== Segment start ==
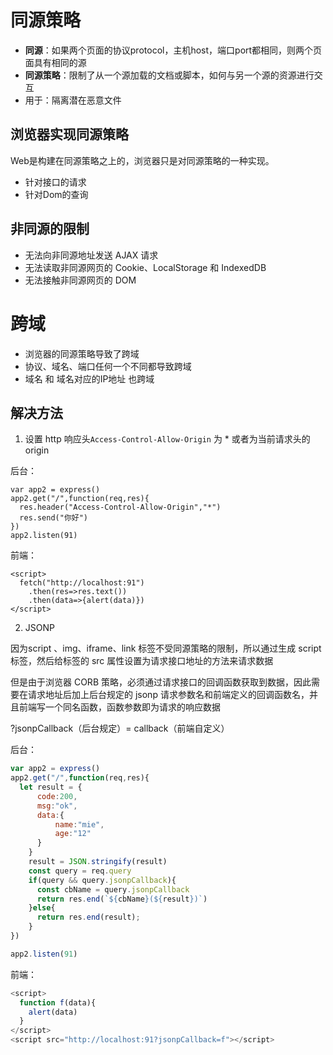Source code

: # 同源策略
- **同源**：如果两个页面的协议protocol，主机host，端口port都相同，则两个页面具有相同的源
- **同源策略**：限制了从一个源加载的文档或脚本，如何与另一个源的资源进行交互
- 用于：隔离潜在恶意文件

## 浏览器实现同源策略
Web是构建在同源策略之上的，浏览器只是对同源策略的一种实现。

- 针对接口的请求
- 针对Dom的查询

## 非同源的限制
- 无法向非同源地址发送 AJAX 请求
- 无法读取非同源网页的 Cookie、LocalStorage 和 IndexedDB
- 无法接触非同源网页的 DOM

# 跨域
- 浏览器的同源策略导致了跨域
- 协议、域名、端口任何一个不同都导致跨域
- 域名 和 域名对应的IP地址 也跨域

## 解决方法
1.  设置 http 响应头`Access-Control-Allow-Origin` 为 * 或者为当前请求头的 origin 

后台：
```
var app2 = express()
app2.get("/",function(req,res){
  res.header("Access-Control-Allow-Origin","*")
  res.send("你好")
})
app2.listen(91)
```
前端：
```
<script>
  fetch("http://localhost:91")
    .then(res=>res.text())
    .then(data=>{alert(data)})
</script>
```

2. JSONP

因为script 、img、iframe、link 标签不受同源策略的限制，所以通过生成 script 标签，然后给标签的 src 属性设置为请求接口地址的方法来请求数据

但是由于浏览器 CORB 策略，必须通过请求接口的回调函数获取到数据，因此需要在请求地址后加上后台规定的 jsonp 请求参数名和前端定义的回调函数名，并且前端写一个同名函数，函数参数即为请求的响应数据

?jsonpCallback（后台规定）= callback（前端自定义）

后台：
```js
var app2 = express()
app2.get("/",function(req,res){
  let result = {
      code:200,
      msg:"ok",
      data:{
          name:"mie",
          age:"12"
      }
    }
    result = JSON.stringify(result)
    const query = req.query
    if(query && query.jsonpCallback){
      const cbName = query.jsonpCallback
      return res.end(`${cbName}(${result})`)
    }else{
      return res.end(result);
    }
})

app2.listen(91)
```
前端：
```js
<script>
  function f(data){
    alert(data)
  }
</script>
<script src="http://localhost:91?jsonpCallback=f"></script>
```

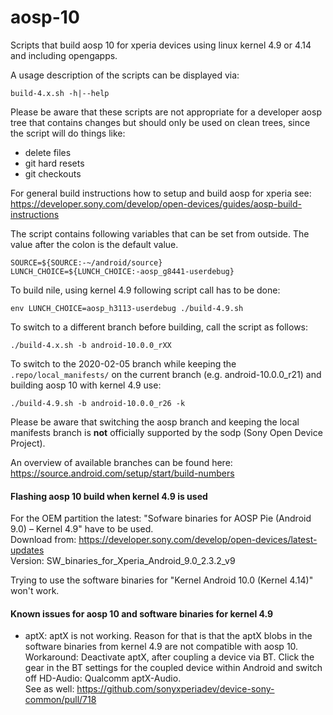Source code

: # aosp-10

Scripts that build aosp 10 for xperia devices using linux kernel 4.9 or 4.14 and including opengapps.

A usage description of the scripts can be displayed via:
```
build-4.x.sh -h|--help
```

Please be aware that these scripts are not appropriate for a developer aosp tree that contains
changes but should only be used on clean trees, since the script will do things like:
- delete files
- git hard resets
- git checkouts

For general build instructions how to setup and build aosp for xperia see:\
https://developer.sony.com/develop/open-devices/guides/aosp-build-instructions

The script contains following variables that can be set from outside.
The value after the colon is the default value.
```
SOURCE=${SOURCE:-~/android/source}
LUNCH_CHOICE=${LUNCH_CHOICE:-aosp_g8441-userdebug}
```

To build nile, using kernel 4.9 following script call has to be done:
```
env LUNCH_CHOICE=aosp_h3113-userdebug ./build-4.9.sh
```

To switch to a different branch before building, call the script as follows:
```
./build-4.x.sh -b android-10.0.0_rXX
```

To switch to the 2020-02-05 branch while keeping the `.repo/local_manifests/` on the current
branch (e.g. android-10.0.0_r21) and building aosp 10 with kernel 4.9 use:
```
./build-4.9.sh -b android-10.0.0_r26 -k
```

Please be aware that switching the aosp branch and keeping the local manifests branch is **not**
officially supported by the sodp (Sony Open Device Project).

An overview of available branches can be found here:\
https://source.android.com/setup/start/build-numbers

#### Flashing aosp 10 build when kernel 4.9 is used
For the OEM partition the latest:
"Sofware binaries for AOSP Pie (Android 9.0) – Kernel 4.9" have to be used.\
Download from: https://developer.sony.com/develop/open-devices/latest-updates \
Version: SW_binaries_for_Xperia_Android_9.0_2.3.2_v9

Trying to use the software binaries for "Kernel Android 10.0 (Kernel 4.14)" won't work.

#### Known issues for aosp 10 and software binaries for kernel 4.9
- aptX: aptX is not working. Reason for that is that the aptX blobs in the software binaries from kernel
4.9 are not compatible with aosp 10.\
Workaround: Deactivate aptX, after coupling a device via BT. Click the gear in the BT
settings for the coupled device within Android and switch off HD-Audio: Qualcomm aptX-Audio.\
See as well: https://github.com/sonyxperiadev/device-sony-common/pull/718
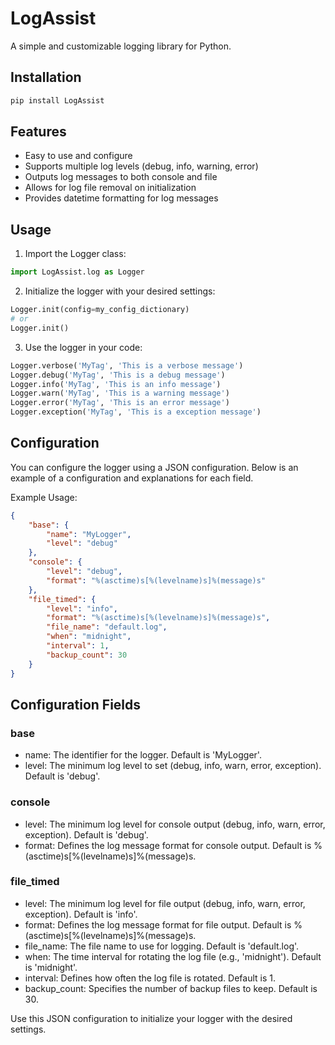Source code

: # LogAssist

A simple and customizable logging library for Python.

## Installation

```powershell
pip install LogAssist
```

## Features

-   Easy to use and configure
-   Supports multiple log levels (debug, info, warning, error)
-   Outputs log messages to both console and file
-   Allows for log file removal on initialization
-   Provides datetime formatting for log messages

## Usage

1. Import the Logger class:

```python
import LogAssist.log as Logger
```

2. Initialize the logger with your desired settings:

```python
Logger.init(config=my_config_dictionary)
# or
Logger.init()
```

3. Use the logger in your code:

```python
Logger.verbose('MyTag', 'This is a verbose message')
Logger.debug('MyTag', 'This is a debug message')
Logger.info('MyTag', 'This is an info message')
Logger.warn('MyTag', 'This is a warning message')
Logger.error('MyTag', 'This is an error message')
Logger.exception('MyTag', 'This is a exception message')
```

## Configuration

You can configure the logger using a JSON configuration. Below is an example of a configuration and explanations for each field.

Example Usage:

```json
{
    "base": {
        "name": "MyLogger",
        "level": "debug"
    },
    "console": {
        "level": "debug",
        "format": "%(asctime)s[%(levelname)s]%(message)s"
    },
    "file_timed": {
        "level": "info",
        "format": "%(asctime)s[%(levelname)s]%(message)s",
        "file_name": "default.log",
        "when": "midnight",
        "interval": 1,
        "backup_count": 30
    }
}
```

## Configuration Fields

### base

-   name: The identifier for the logger. Default is 'MyLogger'.
-   level: The minimum log level to set (debug, info, warn, error, exception). Default is 'debug'.

### console

-   level: The minimum log level for console output (debug, info, warn, error, exception). Default is 'debug'.
-   format: Defines the log message format for console output. Default is %(asctime)s[%(levelname)s]%(message)s.

### file_timed

-   level: The minimum log level for file output (debug, info, warn, error, exception). Default is 'info'.
-   format: Defines the log message format for file output. Default is %(asctime)s[%(levelname)s]%(message)s.
-   file_name: The file name to use for logging. Default is 'default.log'.
-   when: The time interval for rotating the log file (e.g., 'midnight'). Default is 'midnight'.
-   interval: Defines how often the log file is rotated. Default is 1.
-   backup_count: Specifies the number of backup files to keep. Default is 30.

Use this JSON configuration to initialize your logger with the desired settings.
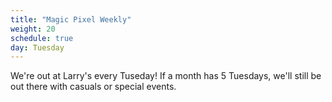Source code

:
 ```yaml
---
title: "Magic Pixel Weekly"
weight: 20
schedule: true
day: Tuesday
---
```


We're out at Larry's every Tuseday! If a month has 5 Tuesdays, we'll still be out there with casuals or special events.
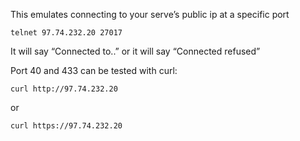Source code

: This emulates connecting to your serve’s public ip at a specific port
```
telnet 97.74.232.20 27017
```

It will say “Connected to..” or it will say “Connected refused” 

Port 40 and 433 can be tested with curl:
```
curl http://97.74.232.20
```

or

```
curl https://97.74.232.20
```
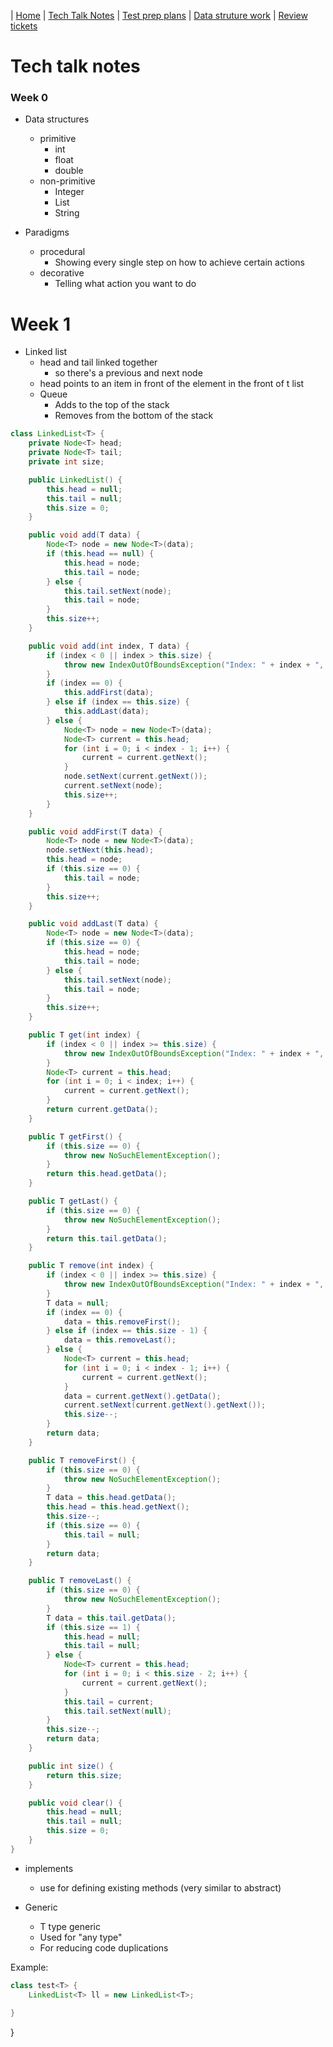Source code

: | [Home](..) | [Tech Talk Notes](.) | [Test prep plans](../tpp) | [Data struture work](../dsw) | [Review tickets](../rtk)

# Tech talk notes
### Week 0
* Data structures
  * primitive 
    * int
    * float
    * double
  * non-primitive
    * Integer
    * List
    * String

* Paradigms
  * procedural
    * Showing every single step on how to achieve certain actions
  * decorative 
    * Telling what action you want to do

# Week 1
* Linked list
  * head and tail linked together
    * so there's a previous and next node
  * head points to an item in front of the element in the front of t list
  * Queue
    * Adds to the top of the stack
    * Removes from the bottom of the stack

```java
class LinkedList<T> {
    private Node<T> head;
    private Node<T> tail;
    private int size;

    public LinkedList() {
        this.head = null;
        this.tail = null;
        this.size = 0;
    }

    public void add(T data) {
        Node<T> node = new Node<T>(data);
        if (this.head == null) {
            this.head = node;
            this.tail = node;
        } else {
            this.tail.setNext(node);
            this.tail = node;
        }
        this.size++;
    }

    public void add(int index, T data) {
        if (index < 0 || index > this.size) {
            throw new IndexOutOfBoundsException("Index: " + index + ", Size: " + this.size);
        }
        if (index == 0) {
            this.addFirst(data);
        } else if (index == this.size) {
            this.addLast(data);
        } else {
            Node<T> node = new Node<T>(data);
            Node<T> current = this.head;
            for (int i = 0; i < index - 1; i++) {
                current = current.getNext();
            }
            node.setNext(current.getNext());
            current.setNext(node);
            this.size++;
        }
    }

    public void addFirst(T data) {
        Node<T> node = new Node<T>(data);
        node.setNext(this.head);
        this.head = node;
        if (this.size == 0) {
            this.tail = node;
        }
        this.size++;
    }

    public void addLast(T data) {
        Node<T> node = new Node<T>(data);
        if (this.size == 0) {
            this.head = node;
            this.tail = node;
        } else {
            this.tail.setNext(node);
            this.tail = node;
        }
        this.size++;
    }

    public T get(int index) {
        if (index < 0 || index >= this.size) {
            throw new IndexOutOfBoundsException("Index: " + index + ", Size: " + this.size);
        }
        Node<T> current = this.head;
        for (int i = 0; i < index; i++) {
            current = current.getNext();
        }
        return current.getData();
    }

    public T getFirst() {
        if (this.size == 0) {
            throw new NoSuchElementException();
        }
        return this.head.getData();
    }

    public T getLast() {
        if (this.size == 0) {
            throw new NoSuchElementException();
        }
        return this.tail.getData();
    }

    public T remove(int index) {
        if (index < 0 || index >= this.size) {
            throw new IndexOutOfBoundsException("Index: " + index + ", Size: " + this.size);
        }
        T data = null;
        if (index == 0) {
            data = this.removeFirst();
        } else if (index == this.size - 1) {
            data = this.removeLast();
        } else {
            Node<T> current = this.head;
            for (int i = 0; i < index - 1; i++) {
                current = current.getNext();
            }
            data = current.getNext().getData();
            current.setNext(current.getNext().getNext());
            this.size--;
        }
        return data;
    }

    public T removeFirst() {
        if (this.size == 0) {
            throw new NoSuchElementException();
        }
        T data = this.head.getData();
        this.head = this.head.getNext();
        this.size--;
        if (this.size == 0) {
            this.tail = null;
        }
        return data;
    }

    public T removeLast() {
        if (this.size == 0) {
            throw new NoSuchElementException();
        }
        T data = this.tail.getData();
        if (this.size == 1) {
            this.head = null;
            this.tail = null;
        } else {
            Node<T> current = this.head;
            for (int i = 0; i < this.size - 2; i++) {
                current = current.getNext();
            }
            this.tail = current;
            this.tail.setNext(null);
        }
        this.size--;
        return data;
    }

    public int size() {
        return this.size;
    }

    public void clear() {
        this.head = null;
        this.tail = null;
        this.size = 0;
    }
}
```

* implements
  * use for defining existing methods (very similar to abstract)

* Generic
  * <T> T type generic
  * Used for "any type"
  * For reducing code duplications

Example:
```java
class test<T> {
	LinkedList<T> ll = new LinkedList<T>;
	
}
```
}



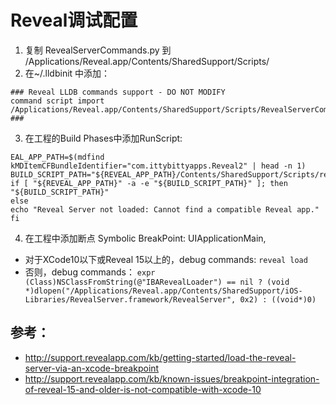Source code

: # Reveal调试配置

1. 复制 RevealServerCommands.py 到  /Applications/Reveal.app/Contents/SharedSupport/Scripts/
2. 在~/.lldbinit 中添加：
```
### Reveal LLDB commands support - DO NOT MODIFY
command script import /Applications/Reveal.app/Contents/SharedSupport/Scripts/RevealServerCommands.py
###
```
3. 在工程的Build Phases中添加RunScript:
```
EAL_APP_PATH=$(mdfind kMDItemCFBundleIdentifier="com.ittybittyapps.Reveal2" | head -n 1)
BUILD_SCRIPT_PATH="${REVEAL_APP_PATH}/Contents/SharedSupport/Scripts/reveal_server_build_phase.sh"
if [ "${REVEAL_APP_PATH}" -a -e "${BUILD_SCRIPT_PATH}" ]; then
"${BUILD_SCRIPT_PATH}"
else
echo "Reveal Server not loaded: Cannot find a compatible Reveal app."
fi
```
4. 在工程中添加断点 Symbolic BreakPoint: UIApplicationMain,

* 对于XCode10以下或Reveal 15以上的，debug commands:  ```reveal load```
* 否则，debug commands： 
```expr (Class)NSClassFromString(@"IBARevealLoader") == nil ? (void *)dlopen("/Applications/Reveal.app/Contents/SharedSupport/iOS-Libraries/RevealServer.framework/RevealServer", 0x2) : ((void*)0)```

## 参考：

* http://support.revealapp.com/kb/getting-started/load-the-reveal-server-via-an-xcode-breakpoint
* http://support.revealapp.com/kb/known-issues/breakpoint-integration-of-reveal-15-and-older-is-not-compatible-with-xcode-10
== Segment end ==
» **TASK INSTRUCTIONS**
Search the records line by line for the word "configure" and copy every line where it appears.

» **TASK ANSWER**
-   Easy to use and configure
You can configure the logger using a JSON configuration. Below is an example of a configuration and explanations for each field.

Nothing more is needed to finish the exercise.